*REQUIREMENT*. Among these records, which lines include "critical"? Copy them out.

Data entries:

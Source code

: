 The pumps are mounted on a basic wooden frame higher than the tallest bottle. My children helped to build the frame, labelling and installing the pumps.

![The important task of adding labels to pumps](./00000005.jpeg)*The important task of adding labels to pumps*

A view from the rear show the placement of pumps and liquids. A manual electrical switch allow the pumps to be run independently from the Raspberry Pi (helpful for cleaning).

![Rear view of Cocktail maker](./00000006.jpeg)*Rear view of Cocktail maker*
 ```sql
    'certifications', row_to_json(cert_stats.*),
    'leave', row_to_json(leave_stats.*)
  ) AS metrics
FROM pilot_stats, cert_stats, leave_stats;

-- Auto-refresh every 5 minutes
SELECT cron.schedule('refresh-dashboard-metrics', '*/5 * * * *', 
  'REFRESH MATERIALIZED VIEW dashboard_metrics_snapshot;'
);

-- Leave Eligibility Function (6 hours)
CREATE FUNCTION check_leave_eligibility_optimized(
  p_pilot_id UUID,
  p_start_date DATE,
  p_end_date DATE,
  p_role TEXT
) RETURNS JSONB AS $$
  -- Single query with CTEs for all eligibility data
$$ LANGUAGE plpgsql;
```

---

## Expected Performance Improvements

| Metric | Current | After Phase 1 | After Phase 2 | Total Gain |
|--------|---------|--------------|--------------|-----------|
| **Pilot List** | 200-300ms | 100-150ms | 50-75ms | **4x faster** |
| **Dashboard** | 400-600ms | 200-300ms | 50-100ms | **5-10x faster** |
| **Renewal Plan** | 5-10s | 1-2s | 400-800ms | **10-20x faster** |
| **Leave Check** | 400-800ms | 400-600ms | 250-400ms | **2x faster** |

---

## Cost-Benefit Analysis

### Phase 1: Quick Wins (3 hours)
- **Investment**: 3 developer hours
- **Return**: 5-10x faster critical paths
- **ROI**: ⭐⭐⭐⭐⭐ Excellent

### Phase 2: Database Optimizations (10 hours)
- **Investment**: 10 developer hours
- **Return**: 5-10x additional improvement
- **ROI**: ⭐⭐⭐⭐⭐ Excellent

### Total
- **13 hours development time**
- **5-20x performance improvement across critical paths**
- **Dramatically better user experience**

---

*ANSWER TO THE PROBLEM*.
- **Return**: 5-10x faster critical paths
- **5-20x performance improvement across critical paths**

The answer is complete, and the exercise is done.